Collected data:

|---|

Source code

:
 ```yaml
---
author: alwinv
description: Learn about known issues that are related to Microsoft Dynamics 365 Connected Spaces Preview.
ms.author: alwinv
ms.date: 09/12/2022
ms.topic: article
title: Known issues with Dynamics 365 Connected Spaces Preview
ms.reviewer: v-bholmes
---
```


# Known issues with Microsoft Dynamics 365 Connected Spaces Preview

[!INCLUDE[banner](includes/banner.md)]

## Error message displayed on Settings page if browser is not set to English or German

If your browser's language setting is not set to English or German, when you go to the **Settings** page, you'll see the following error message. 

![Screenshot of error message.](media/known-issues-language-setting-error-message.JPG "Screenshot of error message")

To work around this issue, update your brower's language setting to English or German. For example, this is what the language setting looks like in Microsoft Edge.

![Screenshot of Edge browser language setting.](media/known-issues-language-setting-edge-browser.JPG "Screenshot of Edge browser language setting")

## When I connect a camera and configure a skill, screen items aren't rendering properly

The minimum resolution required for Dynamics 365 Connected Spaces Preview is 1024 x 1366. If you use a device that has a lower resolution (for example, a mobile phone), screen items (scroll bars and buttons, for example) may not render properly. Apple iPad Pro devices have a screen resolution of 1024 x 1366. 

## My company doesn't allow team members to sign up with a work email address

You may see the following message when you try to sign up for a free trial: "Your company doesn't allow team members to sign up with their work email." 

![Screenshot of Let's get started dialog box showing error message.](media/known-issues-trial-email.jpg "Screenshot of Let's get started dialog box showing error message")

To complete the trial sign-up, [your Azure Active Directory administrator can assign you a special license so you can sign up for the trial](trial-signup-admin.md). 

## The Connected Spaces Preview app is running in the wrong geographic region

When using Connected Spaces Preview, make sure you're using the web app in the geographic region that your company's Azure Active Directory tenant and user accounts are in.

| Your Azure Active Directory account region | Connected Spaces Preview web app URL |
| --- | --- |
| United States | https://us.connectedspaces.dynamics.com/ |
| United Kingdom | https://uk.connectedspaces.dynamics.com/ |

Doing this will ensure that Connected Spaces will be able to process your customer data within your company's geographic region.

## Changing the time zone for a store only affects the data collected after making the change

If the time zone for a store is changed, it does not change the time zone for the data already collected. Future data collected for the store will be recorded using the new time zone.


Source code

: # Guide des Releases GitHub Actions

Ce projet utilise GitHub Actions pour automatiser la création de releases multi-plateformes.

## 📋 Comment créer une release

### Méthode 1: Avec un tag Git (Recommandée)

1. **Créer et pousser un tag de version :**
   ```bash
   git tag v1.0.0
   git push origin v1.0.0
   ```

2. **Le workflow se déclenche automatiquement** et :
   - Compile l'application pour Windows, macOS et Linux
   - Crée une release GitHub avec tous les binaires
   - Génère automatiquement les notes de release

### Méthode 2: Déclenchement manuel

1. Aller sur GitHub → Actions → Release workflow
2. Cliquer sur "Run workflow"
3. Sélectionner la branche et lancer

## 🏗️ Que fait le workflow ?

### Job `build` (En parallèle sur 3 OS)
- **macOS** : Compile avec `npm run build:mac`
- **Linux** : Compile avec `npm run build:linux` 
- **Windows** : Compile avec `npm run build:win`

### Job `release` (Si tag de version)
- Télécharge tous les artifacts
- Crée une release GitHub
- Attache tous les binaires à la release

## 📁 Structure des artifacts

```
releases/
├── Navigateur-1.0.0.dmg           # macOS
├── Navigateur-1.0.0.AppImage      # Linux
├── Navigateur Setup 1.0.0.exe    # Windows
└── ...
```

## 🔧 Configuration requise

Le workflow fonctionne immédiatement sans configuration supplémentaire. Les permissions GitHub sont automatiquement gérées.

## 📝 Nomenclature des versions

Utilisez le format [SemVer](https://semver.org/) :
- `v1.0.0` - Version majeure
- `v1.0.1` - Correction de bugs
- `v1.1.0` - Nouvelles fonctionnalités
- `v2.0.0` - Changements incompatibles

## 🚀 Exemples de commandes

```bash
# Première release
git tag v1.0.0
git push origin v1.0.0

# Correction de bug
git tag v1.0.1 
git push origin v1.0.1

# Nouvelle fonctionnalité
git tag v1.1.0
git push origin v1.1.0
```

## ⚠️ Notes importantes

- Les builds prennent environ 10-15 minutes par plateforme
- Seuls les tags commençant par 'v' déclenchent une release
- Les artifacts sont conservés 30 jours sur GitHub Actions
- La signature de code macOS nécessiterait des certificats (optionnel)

|---|

→ What the task requires: Which lines run from the one holding "- **Linux** : Compile" through the end of the data? Write them out exactly, ends included, and add nothing.

→ Completed task:
- **Linux** : Compile avec `npm run build:linux` 
- **Windows** : Compile avec `npm run build:win`

### Job `release` (Si tag de version)
- Télécharge tous les artifacts
- Crée une release GitHub
- Attache tous les binaires à la release

## 📁 Structure des artifacts

```
releases/
├── Navigateur-1.0.0.dmg           # macOS
├── Navigateur-1.0.0.AppImage      # Linux
├── Navigateur Setup 1.0.0.exe    # Windows
└── ...
```

## 🔧 Configuration requise

Le workflow fonctionne immédiatement sans configuration supplémentaire. Les permissions GitHub sont automatiquement gérées.

## 📝 Nomenclature des versions

Utilisez le format [SemVer](https://semver.org/) :
- `v1.0.0` - Version majeure
- `v1.0.1` - Correction de bugs
- `v1.1.0` - Nouvelles fonctionnalités
- `v2.0.0` - Changements incompatibles

## 🚀 Exemples de commandes

```bash
# Première release
git tag v1.0.0
git push origin v1.0.0

# Correction de bug
git tag v1.0.1 
git push origin v1.0.1

# Nouvelle fonctionnalité
git tag v1.1.0
git push origin v1.1.0
```

## ⚠️ Notes importantes

- Les builds prennent environ 10-15 minutes par plateforme
- Seuls les tags commençant par 'v' déclenchent une release
- Les artifacts sont conservés 30 jours sur GitHub Actions
- La signature de code macOS nécessiterait des certificats (optionnel)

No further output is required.